Unkraut zwischen Pflastersteinen: Dieser fatale Salz-Fehler zerstört Ihre Terrasse – und verursacht noch mehr Risse

Warum Salz gegen Unkraut mehr schadet als nützt

Seitdem Privatpersonen keine Pestizide mehr verwenden dürfen, müssen kreative Lösungen her, um Unkraut zu bekämpfen. Essig, Backpulver, kochendes Wasser oder Salz stehen hoch im Kurs. Doch Experten warnen eindringlich: Salz ist keineswegs die harmlose Naturlösung, für die viele es halten. Die Folgen für Terrasse und Pflastersteine können verheerend sein.

Was zunächst wie ein cleverer Trick erscheint, entpuppt sich schnell als Bumerang. Salz mag Unkraut kurzfristig beseitigen, doch die langfristigen Schäden an der Bausubstanz und am Boden sind oft irreversibel.

Natürliche Methoden zur Unkrautvernichtung – die besseren Alternativen

Kochendes Nudelwasser oder Gemüsewasser zählt zu den beliebtesten Hausmitteln gegen unerwünschten Pflanzenwuchs. Der Vorteil liegt auf der Hand: Das heiße Wasser steht nach dem Kochen ohnehin zur Verfügung. Es verbrennt die oberirdischen Pflanzenteile effektiv. Besonders junge Triebe haben keine Chance gegen die Hitze.

Allerdings gibt es eine Einschränkung: Mehrjährige Pflanzen mit tiefen Wurzelsystemen erholen sich meist wieder. Diese Technik funktioniert hervorragend in schmalen Fugen zwischen Steinen oder auf Kieswegen. In Beeten sollten Sie jedoch Abstand davon nehmen – die Hitze schadet der Artenvielfalt und tötet Insekten, die dort Unterschlupf suchen.

Weißer Essig stellt eine umweltschonendere Option als chemische Unkrautvernichter dar, da er biologisch abbaubar ist. Er trocknet Unkräuter rasch aus. Doch Vorsicht ist geboten: Zu häufige Anwendung oder übermäßige Mengen können den Boden versauern und wichtige Mikroorganismen im Erdreich schädigen.

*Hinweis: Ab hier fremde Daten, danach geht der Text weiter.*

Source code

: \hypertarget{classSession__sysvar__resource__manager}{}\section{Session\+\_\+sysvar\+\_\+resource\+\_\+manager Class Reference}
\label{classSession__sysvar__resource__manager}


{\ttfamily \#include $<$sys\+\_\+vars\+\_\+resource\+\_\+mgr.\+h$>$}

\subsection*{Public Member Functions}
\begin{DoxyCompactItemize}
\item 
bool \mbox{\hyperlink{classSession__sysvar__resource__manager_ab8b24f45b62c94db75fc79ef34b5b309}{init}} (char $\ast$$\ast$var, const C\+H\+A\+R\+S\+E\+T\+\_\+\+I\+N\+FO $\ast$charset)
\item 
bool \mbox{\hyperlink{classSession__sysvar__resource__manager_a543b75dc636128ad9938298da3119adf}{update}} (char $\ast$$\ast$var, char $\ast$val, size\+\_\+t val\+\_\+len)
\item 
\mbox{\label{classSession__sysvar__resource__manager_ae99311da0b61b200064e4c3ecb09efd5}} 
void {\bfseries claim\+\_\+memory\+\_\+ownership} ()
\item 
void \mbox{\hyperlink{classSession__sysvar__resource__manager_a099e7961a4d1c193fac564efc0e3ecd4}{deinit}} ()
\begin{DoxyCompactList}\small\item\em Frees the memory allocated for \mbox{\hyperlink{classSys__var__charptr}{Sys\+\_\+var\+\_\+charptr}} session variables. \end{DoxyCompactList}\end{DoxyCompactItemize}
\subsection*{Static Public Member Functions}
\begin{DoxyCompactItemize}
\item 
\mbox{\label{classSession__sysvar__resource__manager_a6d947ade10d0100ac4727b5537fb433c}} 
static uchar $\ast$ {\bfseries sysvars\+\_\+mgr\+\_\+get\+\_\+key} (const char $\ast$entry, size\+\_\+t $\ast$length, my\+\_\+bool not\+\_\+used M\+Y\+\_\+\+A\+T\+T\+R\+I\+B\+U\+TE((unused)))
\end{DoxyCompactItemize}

Die versteckten Gefahren von Salz für Ihre Terrasse

Viele Menschen betrachten Salz als Wundermittel gegen Unkraut. Tatsächlich entzieht es Pflanzen schnell Feuchtigkeit, wenn man es an ihren Wurzeln verteilt. Sie verschwinden zunächst, der Erfolg scheint greifbar. Doch mittel- und langfristig zeigt sich ein ganz anderes Bild – die Konsequenzen können katastrophal ausfallen.

Sobald Salz in die Ritzen zwischen Pflastersteinen eindringt, verändert es die Bodenstruktur fundamental. Durch die Austrocknung wird die Erde dichter und verliert an Stabilität. Die Materialien Ihrer Terrasse oder Ihres Weges werden zunehmend brüchig, Fugen zersetzen sich, und bestehende Risse weiten sich dramatisch aus.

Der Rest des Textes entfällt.